No decorrer do julgamento, no entanto, foram apresentadas pelo Exmo. Ministro Carlos Alberto Menezes Direito algumas condições (18 no total) ao exercício, pelas populações indígenas, dos direitos que lhes foram garantidos pela Constituição Federal. Estas condições, por não estarem presentes no pedido formulado na Exordial da referida Ação Popular, não foram adequadamente debatidas pelos demais membros desta Digníssima Corte, muito embora, ao que tudo indica, elas provavelmente virão a ser utilizadas, por este Tribunal, em outros casos relativos a demarcação ou uso de terras indígenas. Algumas das condições expostas não são claras quanto ao seu alcance; outras, ao que parece, contrariam dispositivos da própria Carta Magna ou da legislação infraconstitucional. Os presentes memoriais têm como objetivo apontar problemas jurídicos em algumas das condições apresentadas, tal qual foram redigidas, com o intuito de colaborar com a reflexão dessa E. Corte no deslinde de um caso tão importante, e de ajudar a lapidar esta tão esperada decisão.
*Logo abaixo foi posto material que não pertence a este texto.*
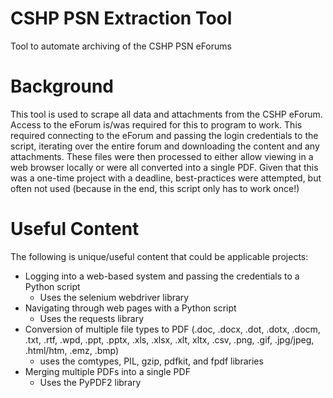 # CSHP PSN Extraction Tool
Tool to automate archiving of the CSHP PSN eForums

# Background
This tool is used to scrape all data and attachments from the CSHP 
eForum. Access to the eForum is/was required for this to program to 
work. This required connecting to the eForum and passing the login 
credentials to the script, iterating over the entire forum and 
downloading the content and any attachments. These files were then 
processed to either allow viewing in a web browser locally or were 
all converted into a single PDF. Given that this was a one-time 
project with a deadline, best-practices were attempted, but often
not used (because in the end, this script only has to work once!)


# Useful Content
The following is unique/useful content that could be applicable projects:
 - Logging into a web-based system and passing the credentials to a 
   Python script
    - Uses the selenium webdriver library
 - Navigating through web pages with a Python script
    - Uses the requests library
 - Conversion of multiple file types to PDF (.doc, .docx, .dot, .dotx, 
   .docm, .txt, .rtf, .wpd, .ppt, .pptx, .xls, .xlsx, .xlt, xltx, .csv, 
   .png, .gif, .jpg/jpeg, .html/htm, .emz, .bmp)
    - uses the comtypes, PIL, gzip, pdfkit, and fpdf libraries
 - Merging multiple PDFs into a single PDF
    - Uses the PyPDF2 library
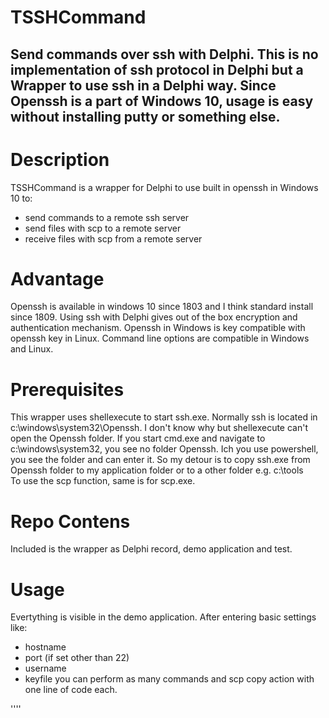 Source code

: # TSSHCommand
Send commands over ssh with Delphi. This is no implementation of ssh protocol in Delphi but a Wrapper to use ssh in a Delphi way. Since Openssh is a part of Windows 10, usage is easy without installing putty or something else.
---

# Description
TSSHCommand is a wrapper for Delphi to use built in openssh in Windows 10 to:
- send commands to a remote ssh server
- send files with scp to a remote server
- receive files with scp from a remote server

# Advantage
Openssh is available in windows 10 since 1803 and I think standard install since 1809.
Using ssh with Delphi gives out of the box encryption and authentication mechanism.
Openssh in Windows is key compatible with openssh key in Linux.
Command line options are compatible in Windows and Linux.

# Prerequisites
This wrapper uses shellexecute to start ssh.exe. Normally ssh is located in c:\windows\system32\Openssh\.
I don't know why but shellexecute can't open the Openssh folder. If you start cmd.exe and navigate to c:\windows\system32\, you see no folder Openssh. Ich you use powershell, you see the folder and can enter it.
So my detour is to copy ssh.exe from Openssh folder to my application folder or to a other folder e.g. c:\tools\
To use the scp function, same is for scp.exe.

# Repo Contens 
Included is the wrapper as Delphi record, demo application and test.

# Usage
Evertything is visible in the demo application.
After entering basic settings like:
- hostname
- port (if set other than 22)
- username
- keyfile
you can perform as many commands and scp copy action with one line of code each.



''''
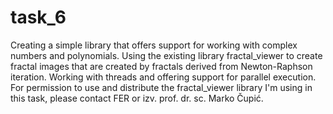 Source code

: # task_6
Creating a simple library that offers support for working with complex numbers and polynomials. Using the existing library fractal_viewer to create fractal images that are created by fractals derived from Newton-Raphson iteration. Working with threads and offering support for parallel execution. For permission to use and distribute the fractal_viewer library I'm using in this task, please contact FER or izv. prof. dr. sc. Marko Čupić. 

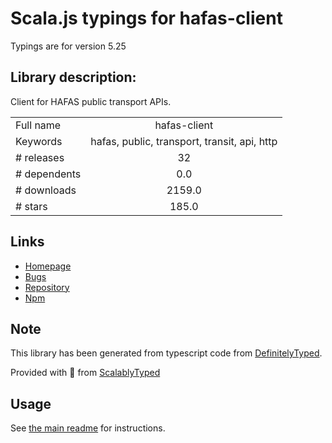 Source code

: 
# Scala.js typings for hafas-client

Typings are for version 5.25

## Library description:
Client for HAFAS public transport APIs.

|                    |                 |
| ------------------ | :-------------: |
| Full name          | hafas-client |
| Keywords           | hafas, public, transport, transit, api, http |
| # releases         | 32 |
| # dependents       | 0.0 |
| # downloads        | 2159.0 |
| # stars            | 185.0 |

## Links
- [Homepage](https://github.com/public-transport/hafas-client/tree/6.0.1)
- [Bugs](https://github.com/public-transport/hafas-client/issues)
- [Repository](https://github.com/public-transport/hafas-client)
- [Npm](https://www.npmjs.com/package/hafas-client)
    


## Note
This library has been generated from typescript code from [DefinitelyTyped](https://definitelytyped.org).

Provided with :purple_heart: from [ScalablyTyped](https://github.com/oyvindberg/ScalablyTyped)

## Usage
See [the main readme](../../readme.md) for instructions.


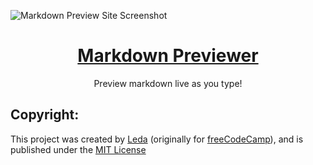 <img src="https://i.imgur.com/d1YhZtQ.png" alt="Markdown Preview Site Screenshot"></img>

<h1 align="center"><a href="https://LedaThemis.github.io/random-quote-machine/" target="_blank" rel="noopener noreferrer">Markdown Previewer</a></h1>
<p align="center">Preview markdown live as you type!</p>
<h2>Copyright:</h2>
<p>This project was created by 
    <a href="https://github.com/LedaThemis" 
    target="_blank"
    rel="noopener noreferrer">Leda</a> (originally for <a href="https://freecodecamp.org" rel="noopener noreferrer" target="_blank">freeCodeCamp</a>), and is published under the 
    <a href="./LICENSE">MIT License</a>
</p>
2. A tese do Fato Indígena desconhece direitos adquiridos e o alcance da doutrina do indigenato

Em sua argumentação, o Ministro Menezes de Direito afirma que a Constituição Federal de 1988 não teria recepcionado o princípio do indigenato, presente em nosso Ordenamento Jurídico desde o Alvará Régio de 1o de abril de 1680 e que assegura direitos congênitos das populações indígenas sobre seus territórios de ocupação tradicional. Segundo seu voto, o art. 231 de nosso texto constitucional reconheceria direitos apenas diante do fato indígena, ou seja, a presença de determinada população indígena em seu território tradicional no dia 05 de outubro de 1988. Pelo que se pode depreender de seu voto, apenas as áreas efetivamente ocupadas por indígenas em 1988 poderiam ser consideradas Terras Indígenas. Essa tese, no entanto, além de não encontrar guarida na doutrina constitucional, e tampouco na jurisprudência desta Corte, pode levar, inadvertidamente, a uma série de injustiças e ameaça a direitos adquiridos. Senão vejamos.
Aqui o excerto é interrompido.